#### WORK INSTRUCTIONS
Could you filter the material and copy every line where the word "protocols" occurs?

#### LISTED ENTRIES
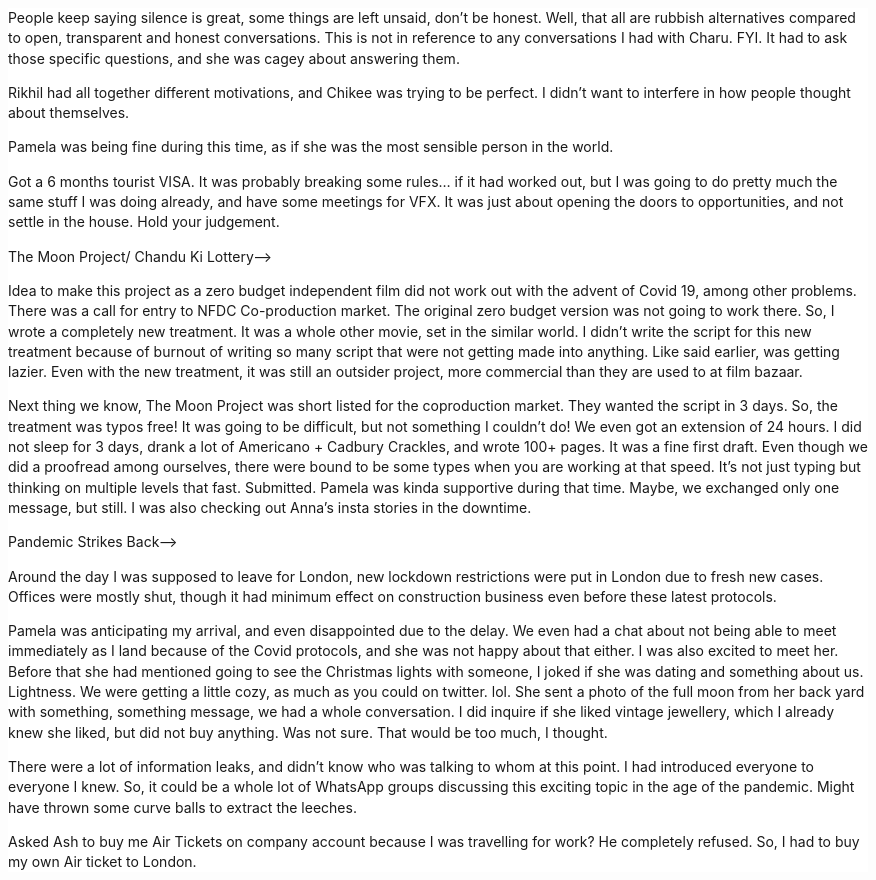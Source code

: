 People keep saying silence is great, some things are left unsaid, don’t be honest. Well, that all are rubbish alternatives compared to open, transparent and honest conversations. This is not in reference to any conversations I had with Charu. FYI. It had to ask those specific questions, and she was cagey about answering them.

Rikhil had all together different motivations, and Chikee was trying to be perfect. I didn’t want to interfere in how people thought about themselves.

Pamela was being fine during this time, as if she was the most sensible person in the world.

Got a 6 months tourist VISA. It was probably breaking some rules… if it had worked out, but I was going to do pretty much the same stuff I was doing already, and have some meetings for VFX. It was just about opening the doors to opportunities, and not settle in the house. Hold your judgement.

The Moon Project/ Chandu Ki Lottery—>

Idea to make this project as a zero budget independent film did not work out with the advent of Covid 19, among other problems. There was a call for entry to NFDC Co-production market. The original zero budget version was not going to work there. So, I wrote a completely new treatment. It was a whole other movie, set in the similar world. I didn’t write the script for this new treatment because of burnout of writing so many script that were not getting made into anything. Like said earlier, was getting lazier. Even with the new treatment, it was still an outsider project, more commercial than they are used to at film bazaar.

Next thing we know, The Moon Project was short listed for the coproduction market. They wanted the script in 3 days. So, the treatment was typos free! It was going to be difficult, but not something I couldn’t do! We even got an extension of 24 hours. I did not sleep for 3 days, drank a lot of Americano + Cadbury Crackles, and wrote 100+ pages. It was a fine first draft. Even though we did a proofread among ourselves, there were bound to be some types when you are working at that speed. It’s not just typing but thinking on multiple levels that fast. Submitted. Pamela was kinda supportive during that time. Maybe, we exchanged only one message, but still. I was also checking out Anna’s insta stories in the downtime. 

Pandemic Strikes Back—>

Around the day I was supposed to leave for London, new lockdown restrictions were put in London due to fresh new cases. Offices were mostly shut, though it had minimum effect on construction business even before these latest protocols. 

Pamela was anticipating my arrival, and even disappointed due to the delay. We even had a chat about not being able to meet immediately as I land because of the Covid protocols, and she was not happy about that either. I was also excited to meet her. Before that she had mentioned going to see the Christmas lights with someone, I joked if she was dating and something about us. Lightness. We were getting a little cozy, as much as you could on twitter. lol. She sent a photo of the full moon from her back yard with something, something message, we had a whole conversation. I did inquire if she liked vintage jewellery, which I already knew she liked, but did not buy anything. Was not sure. That would be too much, I thought.

There were a lot of information leaks, and didn’t know who was talking to whom at this point. I had introduced everyone to everyone I knew. So, it could be a whole lot of WhatsApp groups discussing this exciting topic in the age of the pandemic. Might have thrown some curve balls to extract the leeches.

Asked Ash to buy me Air Tickets on company account because I was travelling for work? He completely refused. So, I had to buy my own Air ticket to London.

#### EXERCISE OUTPUT
Around the day I was supposed to leave for London, new lockdown restrictions were put in London due to fresh new cases. Offices were mostly shut, though it had minimum effect on construction business even before these latest protocols. 
Pamela was anticipating my arrival, and even disappointed due to the delay. We even had a chat about not being able to meet immediately as I land because of the Covid protocols, and she was not happy about that either. I was also excited to meet her. Before that she had mentioned going to see the Christmas lights with someone, I joked if she was dating and something about us. Lightness. We were getting a little cozy, as much as you could on twitter. lol. She sent a photo of the full moon from her back yard with something, something message, we had a whole conversation. I did inquire if she liked vintage jewellery, which I already knew she liked, but did not buy anything. Was not sure. That would be too much, I thought.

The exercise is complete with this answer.